The Sheboygan River is a river flowing to Lake Michigan in eastern Wisconsin in the United States. It is about 81 mi long and enters the lake at the city of Sheboygan. The name of the river is Chippewa in origin, Shawb-wa-way-gun, meaning 'hollow bone', 'noise underground' or 'river disappearing underground'.

==Course==
The Sheboygan River rises in eastern Fond du Lac County and initially flows northeastwardly through northwestern Sheboygan County, southeastern Calumet County and southwestern Manitowoc County before turning southeastwardly back into Sheboygan County. Along its course the river flows past the village of St. Cloud, the cities of Kiel and Sheboygan Falls, the village of Kohler and the city of Sheboygan, where it enters Lake Michigan.
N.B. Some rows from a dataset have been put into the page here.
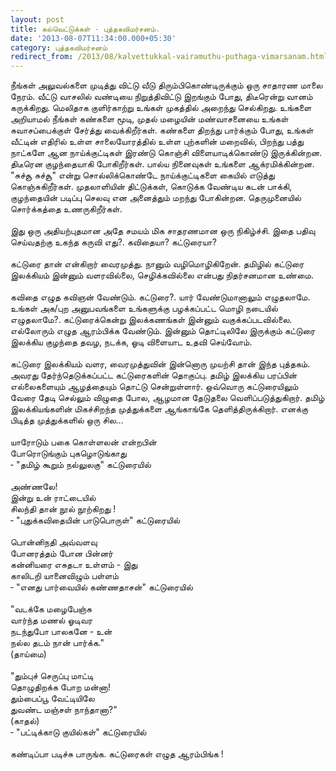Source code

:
 ```yaml
---
layout: post
title: கல்வெட்டுக்கள் - புத்தகவிமர்சனம்.
date: '2013-08-07T11:34:00.000+05:30'
category: புத்தகவிமர்சனம்
redirect_from: /2013/08/kalvettukkal-vairamuthu-puthaga-vimarsanam.html
---
```


நீங்கள் அலுவல்களை முடித்து விட்டு வீடு திரும்பிகொண்டிருக்கும் ஒரு சாதாரண மாலை நேரம். வீட்டு வாசலில் வண்டியை நிறுத்திவிட்டு இறங்கும் போது, 
திடீரென்று வானம் கருக்கிறது. மெலிதாக குளிர்காற்று உங்கள் முகத்தில் அறைந்து செல்கிறது. உங்களை அறியாமல் நீங்கள் கண்களை  மூடி, 
முதல் மழையின் மண்வாசனையை உங்கள் சுவாசப்பைக்குள் சேர்த்து வைக்கிறீர்கள். கண்களை திறந்து பார்க்கும் போது, உங்கள் வீட்டின் எதிரில் உள்ள 
சாலையோரத்தில் உள்ள புற்களின் மறைவில், பிறந்து பத்து நாட்களே ஆன நாய்க்குட்டிகள் இரண்டு கொஞ்சி விளையாடிக்கொண்டு இருக்கின்றன. 
திடீரென குழந்தையாகி போகிறீர்கள். பால்ய நினைவுகள் உங்களை ஆக்ரமிக்கின்றன. "சுச்சூ சுச்சூ" என்று சொல்லிக்கொண்டே நாய்க்குட்டிகளை 
கையில் எடுத்து கொஞ்சுகிறீர்கள். முதலாளியின் திட்டுக்கள்,  கொடுக்க வேண்டிய கடன் பாக்கி, குழந்தையின் படிப்பு செலவு என அனைத்தும் 
மறந்து போகின்றன. தெருமுனையில் சொர்க்கத்தை உணருகிறீர்கள்.<br />
<br />
இது ஒரு அதியற்புதமான அதே சமயம் மிக சாதரணமான ஒரு நிகிழ்ச்சி. இதை பதிவு செய்வதற்கு உகந்த கருவி எது?. கவிதையா? கட்டுரையா?<br />
<br />
கட்டுரை தான் என்கிறார் வைரமுத்து. நானும் வழிமொழிகிறேன். தமிழில் கட்டுரை இலக்கியம் இன்னும் வளரவில்லை, செழிக்கவில்லை என்பது 
நிதர்சனமான உண்மை.<br />
<br />
கவிதை எழுத கவிஞன் வேண்டும். கட்டுரை?. யார் வேண்டுமானாலும் எழுதலாமே. உங்கள் அக/புற அனுபவங்களை உங்களுக்கு பழக்கப்பட்ட 
மொழி நடையில் எழுதலாமே?. கட்டுரைக்கென்று இலக்கணங்கள் இன்னும் வகுக்கப்படவில்லை. எல்லோரும் எழுத ஆரம்பிக்க வேண்டும். 
இன்னும் தொட்டிலிலே இருக்கும் கட்டுரை இலக்கிய குழந்தை தவழ, நடக்க, ஓடி விளையாட உதவி செய்வோம்.<br />
<br />
கட்டுரை இலக்கியம் வளர, வைரமுத்துவின் இன்னொரு முயற்சி தான் இந்த புத்தகம். அவரது தேர்ந்தெடுக்கப்பட்ட கட்டுரைகளின் தொகுப்பு. 
தமிழ் இலக்கிய பரப்பின் எல்லைகளையும் ஆழத்தையும் தொட்டு சென்றுள்ளார். ஒவ்வொரு கட்டுரையிலும் வேரை தேடி செல்லும் விழுதை போல, 
ஆழமான தேடுதலை வெளிப்படுத்துகிறார். தமிழ் இலக்கியங்களின் மிகச்சிறந்த முத்துக்களை ஆங்காங்கே தெளித்திருக்கிறார். 
எனக்கு பிடித்த முத்துக்களில் ஒரு சில...<br />
<br />
யாரோடும் பகை கொள்ளலன் என்றபின்<br />
போரொடுங்கும் புகழொடுங்காது<br />
&#x2010; "தமிழ் கூறும் நல்லுலகு" கட்டுரையில்<br />
<br />
அண்ணலே!<br />
இன்று உன் ராட்டையில்<br />
சிலந்தி தான் நூல் நூற்கிறது !<br />
&#x2010; "புதுக்கவிதையின் பாடுபொருள்" கட்டுரையில்<br />
<br />
பொன்னிநதி அவ்வளவு<br />
போனரத்தம் போன பின்னர்<br />
கன்னியரை எசுதடா உள்ளம் - இது<br />
காலிடறி யானைவிழும் பள்ளம்<br />
&#x2010; "எனது பார்வையில் கண்ணதாசன்" கட்டுரையில்<br />
<br />
"வடக்கே மழைபேஞ்சு<br />
வார்ந்த மணல் ஓடிவர<br />
நடந்துபோ பாலகனே - உன்<br />
நல்ல தடம் நான் பார்க்க."<br />
(தாய்மை)<br />
<br />
"தும்புச் செருப்பு மாட்டி<br />
தொழுதிறக்க போற மன்னா!<br />
தும்பைப்பூ வேட்டியிலே<br />
துவண்ட மஞ்சள் நாந்தானா?"<br />
(காதல்)<br />
&#x2010; "பட்டிக்காடு குயில்கள்" கட்டுரையில்<br />
<br />
கண்டிப்பா படிச்சு பாருங்க. கட்டுரைகள் எழுத ஆரம்பிங்க !<br />
<br />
At Sheboygan Falls it collects its two largest tributaries, the Mullet River and the Onion River.

==Water quality==
Because of past heavy manufacturing on the eastern portion of the river from companies such as Tecumseh Products in Sheboygan Falls, Kohler Company, and the predecessor companies of Wisconsin Public Service near Sheboygan's downtown, the riverbed has a high concentration of PCBs and other chemicals which make any form of swimming in the river east of Sheboygan Falls' western limits impossible, thus it has been a working Superfund site from the Sheboygan Falls Dam (approximately at Monroe Street in that city eastward) since June 1986. Dredging along the section most affected by Tecumseh was completed in 2005, while dredging of the former Camp Marina/WPS site in Sheboygan was completed by the summer of 2012. Cautions on fishing and warnings about consumption of fish in the Sheboygan River east of the Falls Dam are also enforced by the Wisconsin Department of Natural Resources, and posted at all boat launches along Sheboygan's river frontage.